* _TASK OBJECTIVE_: What you should give back is a precise copy of the lines below from the one containing "Matrizen vorgestellt, welche" through the one containing "Projection and Clock", with no pictures.

-- DATA PROVIDED follows --

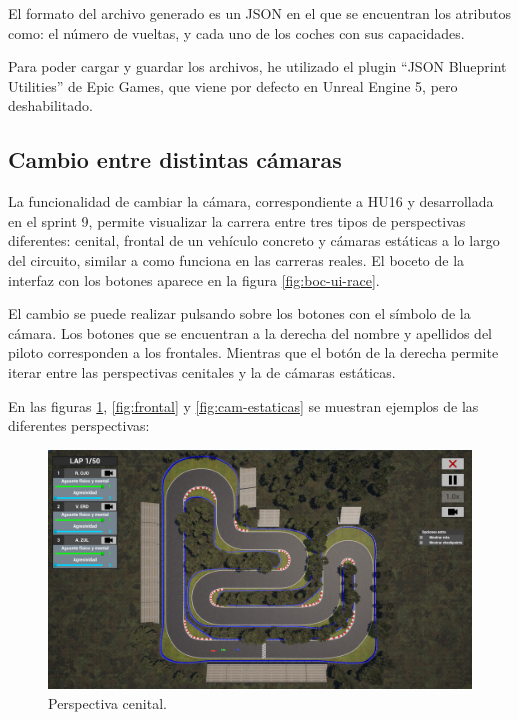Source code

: \bigskip

El formato del archivo generado es un JSON en el que se encuentran los atributos como: el número de vueltas, y cada uno de los coches con sus capacidades.

\bigskip

Para poder cargar y guardar los archivos, he utilizado el plugin ``JSON Blueprint Utilities'' de Epic Games, que viene por defecto en Unreal Engine 5, pero deshabilitado.

\subsection{Cambio entre distintas cámaras}

La funcionalidad de cambiar la cámara, correspondiente a HU16 y desarrollada en el sprint 9, permite visualizar la carrera entre tres tipos de perspectivas diferentes: cenital, frontal de un vehículo concreto y cámaras estáticas a lo largo del circuito, similar a como funciona en las carreras reales. El boceto de la interfaz con los botones aparece en la figura \ref{fig:boc-ui-race}.

\bigskip

El cambio se puede realizar pulsando sobre los botones con el símbolo de la cámara. Los botones que se encuentran a la derecha del nombre y apellidos del piloto corresponden a los frontales. Mientras que el botón de la derecha permite iterar entre las perspectivas cenitales y la de cámaras estáticas.

\bigskip

En las figuras \ref{fig:cenital}, \ref{fig:frontal} y \ref{fig:cam-estaticas} se muestran ejemplos de las diferentes perspectivas:

\begin{figure}[H]
    \includegraphics[width=\textwidth]{imagenes/camera/cam-top.jpg}
    \caption{Perspectiva cenital.}
    \label{fig:cenital}
\end{figure}


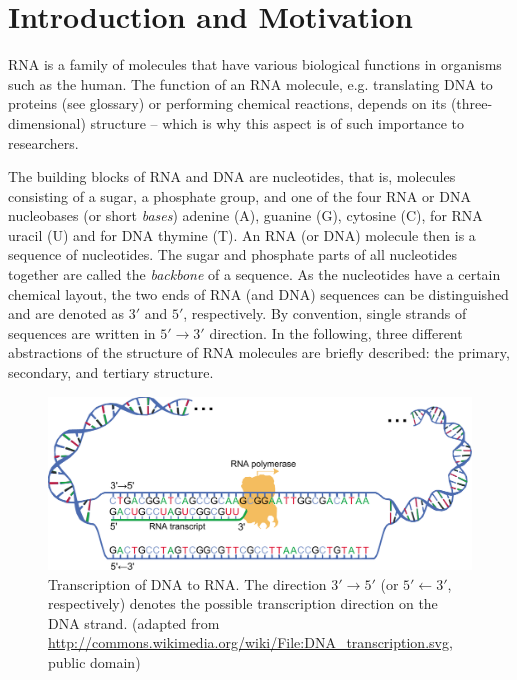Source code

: \documentclass[
    a4paper,
    12pt,
    twoside,
    BCOR=12mm,
    parskip=half,
    chapterprefix,
    numbers=noenddot,
    bibliography=totoc
]{scrbook}
\begin{document}
\section{Introduction and Motivation}
\label{sec:rnaintro}

\Gls{RNA} is a family of molecules that have various biological functions in organisms such as the human. The function of an \gls{RNA} molecule, e.g. translating \gls{DNA} to proteins (see glossary) or performing chemical reactions, depends on its (three-dimensional) structure -- which is why this aspect is of such importance to researchers.

The building blocks of \gls{RNA} and \gls{DNA} are nucleotides, that is, molecules consisting of a sugar, a phosphate group, and one of the four RNA or DNA nucleobases (or short \emph{bases}) adenine (A), guanine (G), cytosine (C), for RNA uracil (U) and for DNA thymine (T). An \gls{RNA} (or \gls{DNA}) molecule then is a sequence of nucleotides. The sugar and phosphate parts of all nucleotides together are called the \emph{backbone} of a sequence. As the nucleotides have a certain chemical layout, the two ends of \gls{RNA} (and \gls{DNA}) sequences can be distinguished and are denoted as $3'$ and $5'$, respectively. By convention, single strands of sequences are written in $5' \to 3'$ direction. In the following, three different abstractions of the structure of \gls{RNA} molecules are briefly described: the primary, secondary, and tertiary structure.

\begin{figure}
	\centering
		\includegraphics[width=1.00\textwidth]{imgs/dna_transcription.pdf}
	\caption[Transcription of DNA to RNA]{Transcription of DNA to RNA. The direction $3' \to 5'$ (or $5' \leftarrow 3'$, respectively) denotes the possible transcription direction on the \gls{DNA} strand. (adapted from \url{http://commons.wikimedia.org/wiki/File:DNA_transcription.svg}, public domain)}
	\label{fig:transcription}
\end{figure}
\end{document}
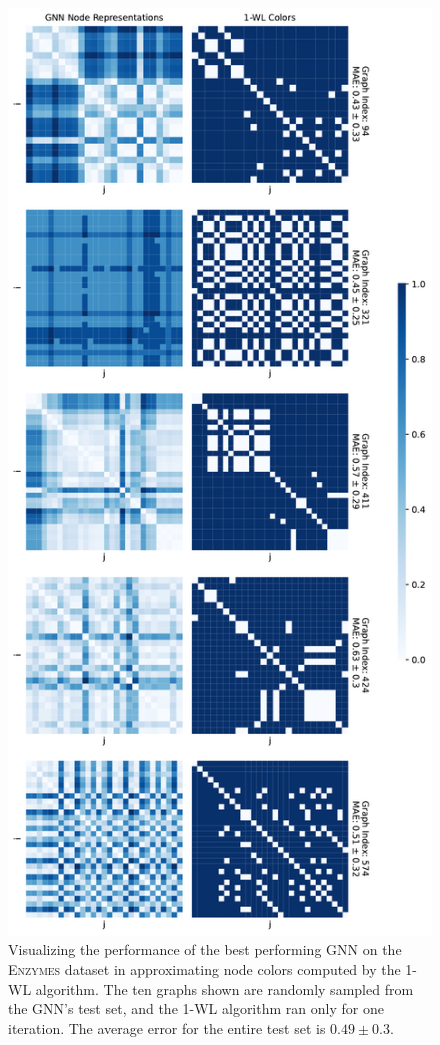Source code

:\begin{figure}[!ht]
\begin{minipage}[b]{0.45992852703\textwidth}
    \end{minipage}
    \hfill
    \begin{minipage}[b]{0.53007147296\textwidth}
        \includegraphics[width=\textwidth, right]{Figures/heatmaps_ENZYMES_1.pdf}
    \end{minipage}
    \hfill
    \caption{Visualizing the performance of the best performing GNN on the \textsc{Enzymes} dataset in approximating node colors computed by the 1-WL algorithm. The ten graphs shown are randomly sampled from the GNN's test set, and the 1-WL algorithm ran only for one iteration. The average error for the entire test set is $0.49 \pm 0.3$.}
\end{figure}

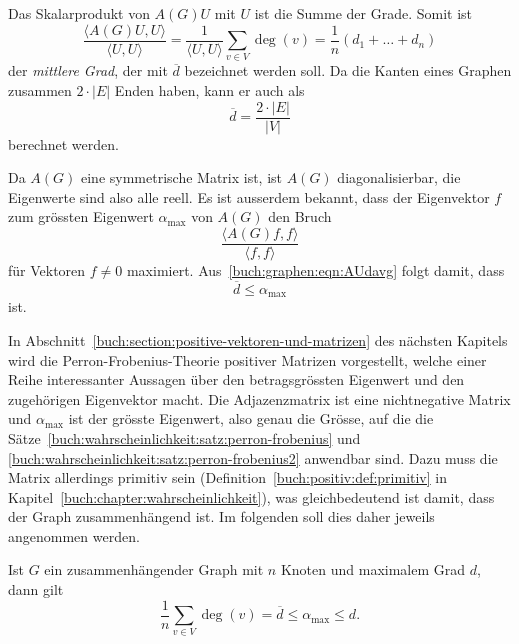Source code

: Das Skalarprodukt von $A(G)U$ mit $U$ ist die Summe der Grade.
Somit ist
\begin{equation}
\frac{\langle A(G)U,U\rangle}{\langle U,U\rangle}
=
\frac{1}{\langle U,U\rangle}\sum_{v\in V}\deg(v)
=
\frac{1}{n}(d_1+\dots+d_n)
\label{buch:graphen:eqn:AUdavg}
\end{equation}
der {\em mittlere Grad}, der mit $\overline{d}$ bezeichnet werden soll.
Da die Kanten eines Graphen zusammen $2\cdot|E|$ Enden haben, kann
er auch als
\[
\overline{d}=\frac{2\cdot|E|}{|V|}
\]
berechnet werden.
%

Da $A(G)$ eine symmetrische Matrix ist, ist $A(G)$ diagonalisierbar,
die Eigenwerte sind also alle reell.
Es ist ausserdem bekannt, dass der Eigenvektor $f$ zum grössten Eigenwert
$\alpha_{\text{max}}$ von $A(G)$
den Bruch
\[
\frac{\langle A(G)f,f\rangle}{\langle f,f\rangle}
\]
für Vektoren $f\ne 0$ maximiert.
Aus~\eqref{buch:graphen:eqn:AUdavg} folgt damit, dass
\begin{equation}
\overline{d}
\le
\alpha_{\text{max}}
\label{buch:graphen:eqn:dqueramax}
\end{equation}
ist.

In Abschnitt~\ref{buch:section:positive-vektoren-und-matrizen}
des nächsten Kapitels wird die Perron-Frobenius-Theorie positiver
%
%
Matrizen vorgestellt, welche einer Reihe interessanter Aussagen
über den betragsgrössten Eigenwert und den zugehörigen Eigenvektor
macht.
Die Adjazenzmatrix ist eine nichtnegative Matrix und $\alpha_{\text{max}}$
ist der grösste Eigenwert, also genau die Grösse, auf die die
Sätze~\ref{buch:wahrscheinlichkeit:satz:perron-frobenius}
und \ref{buch:wahrscheinlichkeit:satz:perron-frobenius2}
anwendbar sind.
Dazu muss die Matrix allerdings primitiv sein
(Definition~\ref{buch:positiv:def:primitiv} in Kapitel~\ref{buch:chapter:wahrscheinlichkeit}),
was gleichbedeutend
%
ist damit, dass der Graph zusammenhängend ist.
Im folgenden soll dies daher jeweils angenommen werden.

\begin{satz}
Ist $G$ ein zusammenhängender Graph mit $n$ Knoten und maximalem Grad $d$,
dann gilt
\[
\frac1n\sum_{v\in V} \deg(v) 
=
\overline{d}
\le \alpha_{\text{max}} \le d.
\]
\end{satz}

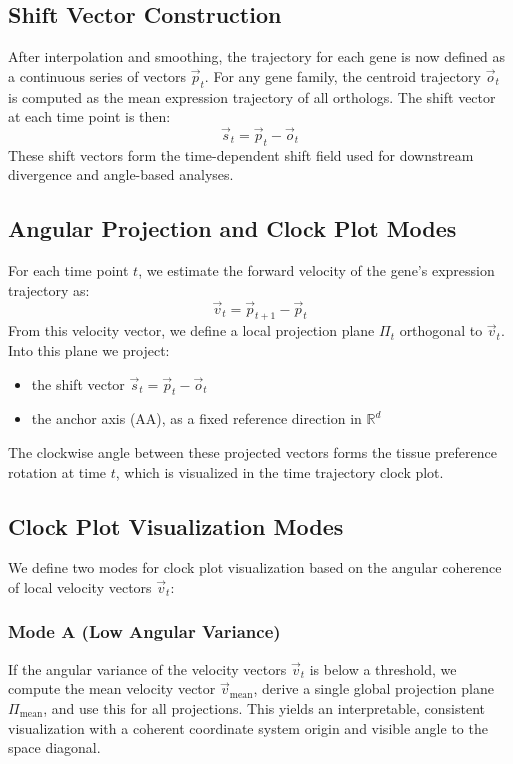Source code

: \documentclass{article}
\begin{document}
\subsection{Shift Vector Construction}

After interpolation and smoothing, the trajectory for each gene is now defined as a continuous series of vectors \( \vec{p}_t \). For any gene family, the centroid trajectory \( \vec{o}_t \) is computed as the mean expression trajectory of all orthologs. The shift vector at each time point is then:
\[
\vec{s}_t = \vec{p}_t - \vec{o}_t
\]
These shift vectors form the time-dependent shift field used for downstream divergence and angle-based analyses.

\subsection{Angular Projection and Clock Plot Modes}

For each time point \( t \), we estimate the forward velocity of the gene's expression trajectory as:
\[
\vec{v}_t = \vec{p}_{t+1} - \vec{p}_t
\]
From this velocity vector, we define a local projection plane \( \Pi_t \) orthogonal to \( \vec{v}_t \). Into this plane we project:

\begin{itemize}
    \item the shift vector \( \vec{s}_t = \vec{p}_t - \vec{o}_t \)
    \item the anchor axis (AA), as a fixed reference direction in \( \mathbb{R}^d \)
\end{itemize}

The clockwise angle between these projected vectors forms the tissue preference rotation at time \( t \), which is visualized in the time trajectory clock plot.

\subsection{Clock Plot Visualization Modes}

We define two modes for clock plot visualization based on the angular coherence of local velocity vectors \( \vec{v}_t \):

\subsubsection*{Mode A (Low Angular Variance)}

If the angular variance of the velocity vectors \( \vec{v}_t \) is below a threshold, we compute the mean velocity vector \( \vec{v}_{\text{mean}} \), derive a single global projection plane \( \Pi_{\text{mean}} \), and use this for all projections. This yields an interpretable, consistent visualization with a coherent coordinate system origin and visible angle to the space diagonal.
\end{document}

-- DATA PROVIDED concluded --

* _ANSWER FOR THE TASK_:
Matrizen vorgestellt, welche einer Reihe interessanter Aussagen
über den betragsgrössten Eigenwert und den zugehörigen Eigenvektor
macht.
Die Adjazenzmatrix ist eine nichtnegative Matrix und $\alpha_{\text{max}}$
ist der grösste Eigenwert, also genau die Grösse, auf die die
Sätze~\ref{buch:wahrscheinlichkeit:satz:perron-frobenius}
und \ref{buch:wahrscheinlichkeit:satz:perron-frobenius2}
anwendbar sind.
Dazu muss die Matrix allerdings primitiv sein
(Definition~\ref{buch:positiv:def:primitiv} in Kapitel~\ref{buch:chapter:wahrscheinlichkeit}),
was gleichbedeutend
%
ist damit, dass der Graph zusammenhängend ist.
Im folgenden soll dies daher jeweils angenommen werden.

\begin{satz}
Ist $G$ ein zusammenhängender Graph mit $n$ Knoten und maximalem Grad $d$,
dann gilt
\[
\frac1n\sum_{v\in V} \deg(v) 
=
\overline{d}
\le \alpha_{\text{max}} \le d.
\]
\end{satz}

Source code

: \documentclass{article}
\begin{document}
\subsection{Shift Vector Construction}

After interpolation and smoothing, the trajectory for each gene is now defined as a continuous series of vectors \( \vec{p}_t \). For any gene family, the centroid trajectory \( \vec{o}_t \) is computed as the mean expression trajectory of all orthologs. The shift vector at each time point is then:
\[
\vec{s}_t = \vec{p}_t - \vec{o}_t
\]
These shift vectors form the time-dependent shift field used for downstream divergence and angle-based analyses.

\subsection{Angular Projection and Clock Plot Modes}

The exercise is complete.